● WHAT IS REQUIRED
Which lines in the data contain the word "BPMN"? Please copy each of them.

[Stored data]
--
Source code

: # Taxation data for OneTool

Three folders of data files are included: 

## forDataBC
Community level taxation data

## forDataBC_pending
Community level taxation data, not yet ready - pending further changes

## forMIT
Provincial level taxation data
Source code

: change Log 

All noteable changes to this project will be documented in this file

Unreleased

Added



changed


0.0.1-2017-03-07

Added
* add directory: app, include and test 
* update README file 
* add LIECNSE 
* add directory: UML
--
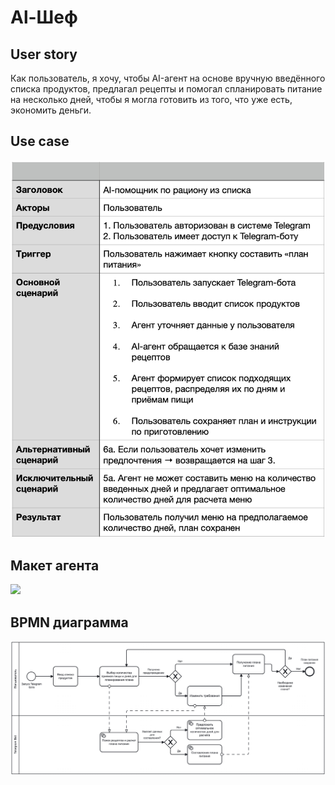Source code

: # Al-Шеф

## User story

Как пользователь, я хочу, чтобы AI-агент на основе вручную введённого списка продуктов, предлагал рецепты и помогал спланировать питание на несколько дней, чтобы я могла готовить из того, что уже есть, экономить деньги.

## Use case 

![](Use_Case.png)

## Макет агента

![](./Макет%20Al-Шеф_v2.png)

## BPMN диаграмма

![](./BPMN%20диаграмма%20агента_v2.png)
--
● WRITTEN RESPONSE
## BPMN диаграмма
![](./BPMN%20диаграмма%20агента_v2.png)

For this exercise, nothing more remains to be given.